Data for this task >>
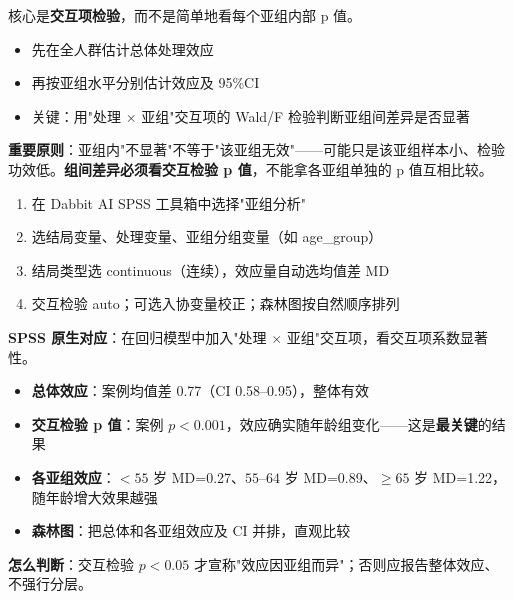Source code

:\begin{algoprinciple}
核心是\textbf{交互项检验}，而不是简单地看每个亚组内部 p 值。

\begin{itemize}
    \item 先在全人群估计总体处理效应
    \item 再按亚组水平分别估计效应及 95\%CI
    \item 关键：用"处理 $\times$ 亚组"交互项的 Wald/F 检验判断亚组间差异是否显著
\end{itemize}

\textbf{重要原则}：亚组内"不显著"不等于"该亚组无效"——可能只是该亚组样本小、检验功效低。\textbf{组间差异必须看交互检验 p 值}，不能拿各亚组单独的 p 值互相比较。
\end{algoprinciple}

\begin{algosposs}
\begin{enumerate}
    \item 在 Dabbit AI SPSS 工具箱中选择"亚组分析"
    \item 选结局变量、处理变量、亚组分组变量（如 age\_group）
    \item 结局类型选 continuous（连续），效应量自动选均值差 MD
    \item 交互检验 auto；可选入协变量校正；森林图按自然顺序排列
\end{enumerate}

\textbf{SPSS 原生对应}：在回归模型中加入"处理 $\times$ 亚组"交互项，看交互项系数显著性。
\end{algosposs}

\begin{algoresult}
\begin{itemize}
    \item \textbf{总体效应}：案例均值差 0.77（CI 0.58--0.95），整体有效
    \item \textbf{交互检验 p 值}：案例 $p<0.001$，效应确实随年龄组变化——这是\textbf{最关键}的结果
    \item \textbf{各亚组效应}：$<55$ 岁 MD=0.27、$55$--$64$ 岁 MD=0.89、$\geq 65$ 岁 MD=1.22，随年龄增大效果越强
    \item \textbf{森林图}：把总体和各亚组效应及 CI 并排，直观比较
\end{itemize}

\textbf{怎么判断}：交互检验 $p<0.05$ 才宣称"效应因亚组而异"；否则应报告整体效应、不强行分层。
\end{algoresult}

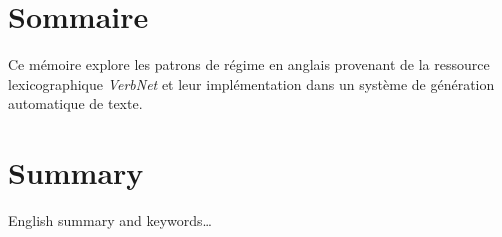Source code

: \chapter*{Sommaire} 	%

\noindent Ce mémoire explore les patrons de régime en anglais provenant de la ressource lexicographique \emph{VerbNet} et leur implémentation dans un système de génération automatique de texte. 	

\chapter*{Summary}

\noindent English summary and keywords\dots

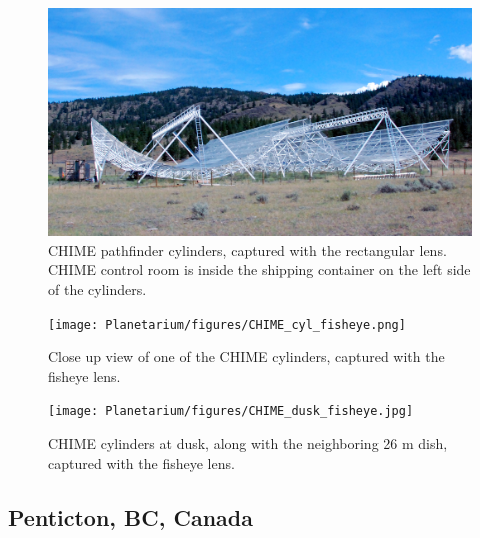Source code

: \begin{figure}[htb]
\begin{center}
\includegraphics[width=0.95\linewidth]{Planetarium/figures/CHIME_cylinders.jpg}
\caption{CHIME pathfinder cylinders, captured with the rectangular lens. CHIME control room is inside the shipping container on the left side of the cylinders.}
\label{Fig:CHIME_cyl}
\end{center}
\end{figure}

\begin{figure}[htb]
\centering
\begin{minipage}[b]{0.54\textwidth}
\centering
\texttt{[image: Planetarium/figures/CHIME\_cyl\_fisheye.png]}
\caption{Close up view of one of the CHIME cylinders, captured with the fisheye lens.}
\label{Fig:CHIME_cyl_fisheye}
\end{minipage}%
\begin{minipage}[b]{0.02\textwidth}
\hspace{1cm}
\end{minipage}%
\begin{minipage}[b]{0.42\textwidth}
\centering
\texttt{[image: Planetarium/figures/CHIME\_dusk\_fisheye.jpg]}
\caption{CHIME cylinders at dusk, along with the neighboring 26 m dish, captured with the fisheye lens.}
\label{Fig:CHIME_dusk_fisheye}
\end{minipage}
\end{figure}


\subsection{Penticton, BC, Canada}

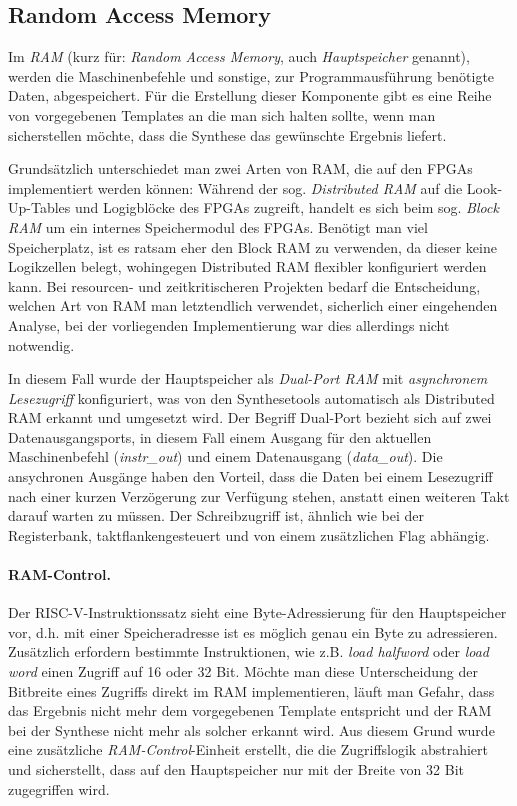 \subsection{Random Access Memory}

Im \textit{RAM} (kurz für: \textit{Random Access Memory}, auch \textit{Hauptspeicher} genannt), werden die Maschinenbefehle und sonstige, zur Programmausführung benötigte Daten, abgespeichert.
Für die Erstellung dieser Komponente gibt es eine Reihe von vorgegebenen Templates an die man sich halten sollte, wenn man sicherstellen möchte, dass die Synthese das gewünschte Ergebnis liefert.~\cite[S. 243 ff.]{Chu}

Grundsätzlich unterschiedet man zwei Arten von RAM, die auf den FPGAs implementiert werden können:
Während der sog. \textit{Distributed RAM} auf die Look-Up-Tables und Logigblöcke des FPGAs zugreift, handelt es sich beim sog. \textit{Block RAM} um ein internes Speichermodul des FPGAs.
Benötigt man viel Speicherplatz, ist es ratsam eher den Block RAM zu verwenden, da dieser keine Logikzellen belegt, wohingegen Distributed RAM flexibler konfiguriert werden kann.
Bei resourcen- und zeitkritischeren Projekten bedarf die Entscheidung, welchen Art von RAM man letztendlich verwendet, sicherlich einer eingehenden Analyse, bei der vorliegenden Implementierung war dies allerdings nicht notwendig.


In diesem Fall wurde der Hauptspeicher als \textit{Dual-Port RAM} mit \textit{asynchronem Lesezugriff} konfiguriert, was von den Synthesetools automatisch als Distributed RAM erkannt und umgesetzt wird.
Der Begriff Dual-Port bezieht sich auf zwei Datenausgangsports, in diesem Fall einem Ausgang für den aktuellen Maschinenbefehl (\textit{instr\_out}) und einem Datenausgang (\textit{data\_out}).
Die ansychronen Ausgänge haben den Vorteil, dass die Daten bei einem Lesezugriff nach einer kurzen Verzögerung zur Verfügung stehen, anstatt einen weiteren Takt darauf warten zu müssen.
Der Schreibzugriff ist, ähnlich wie bei der Registerbank, taktflankengesteuert und von einem zusätzlichen Flag abhängig.

\paragraph{RAM-Control.} Der RISC-V-Instruktionssatz sieht eine Byte-Adressierung für den Hauptspeicher vor, d.h. mit einer Speicheradresse ist es möglich genau ein Byte zu adressieren.
Zusätzlich erfordern bestimmte Instruktionen, wie z.B. \textit{load halfword} oder \textit{load word} einen Zugriff auf 16 oder 32 Bit.
Möchte man diese Unterscheidung der Bitbreite eines Zugriffs direkt im RAM implementieren, läuft man Gefahr, dass das Ergebnis nicht mehr dem vorgegebenen Template entspricht und der RAM bei der Synthese nicht mehr als solcher erkannt wird.
Aus diesem Grund wurde eine zusätzliche \textit{RAM-Control}-Einheit erstellt, die die Zugriffslogik abstrahiert und sicherstellt, dass auf den Hauptspeicher nur mit der Breite von 32 Bit zugegriffen wird.

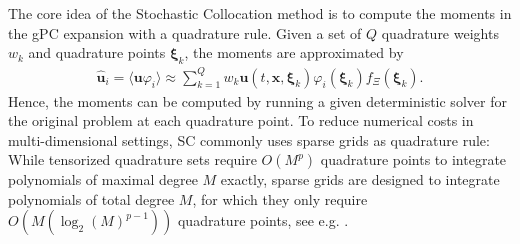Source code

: The core idea of the Stochastic Collocation method is to compute the moments in the gPC expansion with a quadrature rule. Given a set of $Q$ quadrature weights $w_k$ and quadrature points $\bm{\xi}_k$, the moments are approximated by
\begin{align*}
\bm{\hat u}_i = \langle \bm{u}\varphi_i \rangle \approx \sum_{k = 1}^{Q}w_k \bm{u}({t,\bm{x},\bm{\xi}_k})\varphi_i(\bm{\xi}_k)f_{\Xi}(\bm{\xi}_k).
\end{align*} 
Hence, the moments can be computed by running a given deterministic solver for the original problem at each quadrature point. To reduce numerical costs in multi-dimensional settings, SC commonly uses sparse grids as quadrature rule: While tensorized quadrature sets require $O(M^p)$ quadrature points to integrate polynomials of maximal degree $M$ exactly, sparse grids are designed to integrate polynomials of total degree $M$, for which they only require $O(M(\log_2(M)^{p-1}))$ quadrature points, see e.g. \cite{trefethen2017cubature}.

Task brief >> The records must come back exactly, with their pictures removed.

Task response >>
Source code

:\begin{algoprinciple}
核心是\textbf{交互项检验}，而不是简单地看每个亚组内部 p 值。

\begin{itemize}
    \item 先在全人群估计总体处理效应
    \item 再按亚组水平分别估计效应及 95\%CI
    \item 关键：用"处理 $\times$ 亚组"交互项的 Wald/F 检验判断亚组间差异是否显著
\end{itemize}

\textbf{重要原则}：亚组内"不显著"不等于"该亚组无效"——可能只是该亚组样本小、检验功效低。\textbf{组间差异必须看交互检验 p 值}，不能拿各亚组单独的 p 值互相比较。
\end{algoprinciple}

\begin{algosposs}
\begin{enumerate}
    \item 在 Dabbit AI SPSS 工具箱中选择"亚组分析"
    \item 选结局变量、处理变量、亚组分组变量（如 age\_group）
    \item 结局类型选 continuous（连续），效应量自动选均值差 MD
    \item 交互检验 auto；可选入协变量校正；森林图按自然顺序排列
\end{enumerate}

\textbf{SPSS 原生对应}：在回归模型中加入"处理 $\times$ 亚组"交互项，看交互项系数显著性。
\end{algosposs}

\begin{algoresult}
\begin{itemize}
    \item \textbf{总体效应}：案例均值差 0.77（CI 0.58--0.95），整体有效
    \item \textbf{交互检验 p 值}：案例 $p<0.001$，效应确实随年龄组变化——这是\textbf{最关键}的结果
    \item \textbf{各亚组效应}：$<55$ 岁 MD=0.27、$55$--$64$ 岁 MD=0.89、$\geq 65$ 岁 MD=1.22，随年龄增大效果越强
    \item \textbf{森林图}：把总体和各亚组效应及 CI 并排，直观比较
\end{itemize}

\textbf{怎么判断}：交互检验 $p<0.05$ 才宣称"效应因亚组而异"；否则应报告整体效应、不强行分层。
\end{algoresult}

Source code

: \chapter*{Sommaire} 	%

\noindent Ce mémoire explore les patrons de régime en anglais provenant de la ressource lexicographique \emph{VerbNet} et leur implémentation dans un système de génération automatique de texte. 	

\chapter*{Summary}

\noindent English summary and keywords\dots

Source code

: \begin{figure}[htb]
\begin{center}
\includegraphics[width=0.95\linewidth]{Planetarium/figures/CHIME_cylinders.jpg}
\caption{CHIME pathfinder cylinders, captured with the rectangular lens. CHIME control room is inside the shipping container on the left side of the cylinders.}
\label{Fig:CHIME_cyl}
\end{center}
\end{figure}

\begin{figure}[htb]
\centering
\begin{minipage}[b]{0.54\textwidth}
\centering
\texttt{[image: Planetarium/figures/CHIME\_cyl\_fisheye.png]}
\caption{Close up view of one of the CHIME cylinders, captured with the fisheye lens.}
\label{Fig:CHIME_cyl_fisheye}
\end{minipage}%
\begin{minipage}[b]{0.02\textwidth}
\hspace{1cm}
\end{minipage}%
\begin{minipage}[b]{0.42\textwidth}
\centering
\texttt{[image: Planetarium/figures/CHIME\_dusk\_fisheye.jpg]}
\caption{CHIME cylinders at dusk, along with the neighboring 26 m dish, captured with the fisheye lens.}
\label{Fig:CHIME_dusk_fisheye}
\end{minipage}
\end{figure}


\subsection{Penticton, BC, Canada}

 \subsection{Random Access Memory}

Im \textit{RAM} (kurz für: \textit{Random Access Memory}, auch \textit{Hauptspeicher} genannt), werden die Maschinenbefehle und sonstige, zur Programmausführung benötigte Daten, abgespeichert.
Für die Erstellung dieser Komponente gibt es eine Reihe von vorgegebenen Templates an die man sich halten sollte, wenn man sicherstellen möchte, dass die Synthese das gewünschte Ergebnis liefert.~\cite[S. 243 ff.]{Chu}

Grundsätzlich unterschiedet man zwei Arten von RAM, die auf den FPGAs implementiert werden können:
Während der sog. \textit{Distributed RAM} auf die Look-Up-Tables und Logigblöcke des FPGAs zugreift, handelt es sich beim sog. \textit{Block RAM} um ein internes Speichermodul des FPGAs.
Benötigt man viel Speicherplatz, ist es ratsam eher den Block RAM zu verwenden, da dieser keine Logikzellen belegt, wohingegen Distributed RAM flexibler konfiguriert werden kann.
Bei resourcen- und zeitkritischeren Projekten bedarf die Entscheidung, welchen Art von RAM man letztendlich verwendet, sicherlich einer eingehenden Analyse, bei der vorliegenden Implementierung war dies allerdings nicht notwendig.


In diesem Fall wurde der Hauptspeicher als \textit{Dual-Port RAM} mit \textit{asynchronem Lesezugriff} konfiguriert, was von den Synthesetools automatisch als Distributed RAM erkannt und umgesetzt wird.
Der Begriff Dual-Port bezieht sich auf zwei Datenausgangsports, in diesem Fall einem Ausgang für den aktuellen Maschinenbefehl (\textit{instr\_out}) und einem Datenausgang (\textit{data\_out}).
Die ansychronen Ausgänge haben den Vorteil, dass die Daten bei einem Lesezugriff nach einer kurzen Verzögerung zur Verfügung stehen, anstatt einen weiteren Takt darauf warten zu müssen.
Der Schreibzugriff ist, ähnlich wie bei der Registerbank, taktflankengesteuert und von einem zusätzlichen Flag abhängig.

\paragraph{RAM-Control.} Der RISC-V-Instruktionssatz sieht eine Byte-Adressierung für den Hauptspeicher vor, d.h. mit einer Speicheradresse ist es möglich genau ein Byte zu adressieren.
Zusätzlich erfordern bestimmte Instruktionen, wie z.B. \textit{load halfword} oder \textit{load word} einen Zugriff auf 16 oder 32 Bit.
Möchte man diese Unterscheidung der Bitbreite eines Zugriffs direkt im RAM implementieren, läuft man Gefahr, dass das Ergebnis nicht mehr dem vorgegebenen Template entspricht und der RAM bei der Synthese nicht mehr als solcher erkannt wird.
Aus diesem Grund wurde eine zusätzliche \textit{RAM-Control}-Einheit erstellt, die die Zugriffslogik abstrahiert und sicherstellt, dass auf den Hauptspeicher nur mit der Breite von 32 Bit zugegriffen wird.

Source code

: The core idea of the Stochastic Collocation method is to compute the moments in the gPC expansion with a quadrature rule. Given a set of $Q$ quadrature weights $w_k$ and quadrature points $\bm{\xi}_k$, the moments are approximated by
\begin{align*}
\bm{\hat u}_i = \langle \bm{u}\varphi_i \rangle \approx \sum_{k = 1}^{Q}w_k \bm{u}({t,\bm{x},\bm{\xi}_k})\varphi_i(\bm{\xi}_k)f_{\Xi}(\bm{\xi}_k).
\end{align*} 
Hence, the moments can be computed by running a given deterministic solver for the original problem at each quadrature point. To reduce numerical costs in multi-dimensional settings, SC commonly uses sparse grids as quadrature rule: While tensorized quadrature sets require $O(M^p)$ quadrature points to integrate polynomials of maximal degree $M$ exactly, sparse grids are designed to integrate polynomials of total degree $M$, for which they only require $O(M(\log_2(M)^{p-1}))$ quadrature points, see e.g. \cite{trefethen2017cubature}.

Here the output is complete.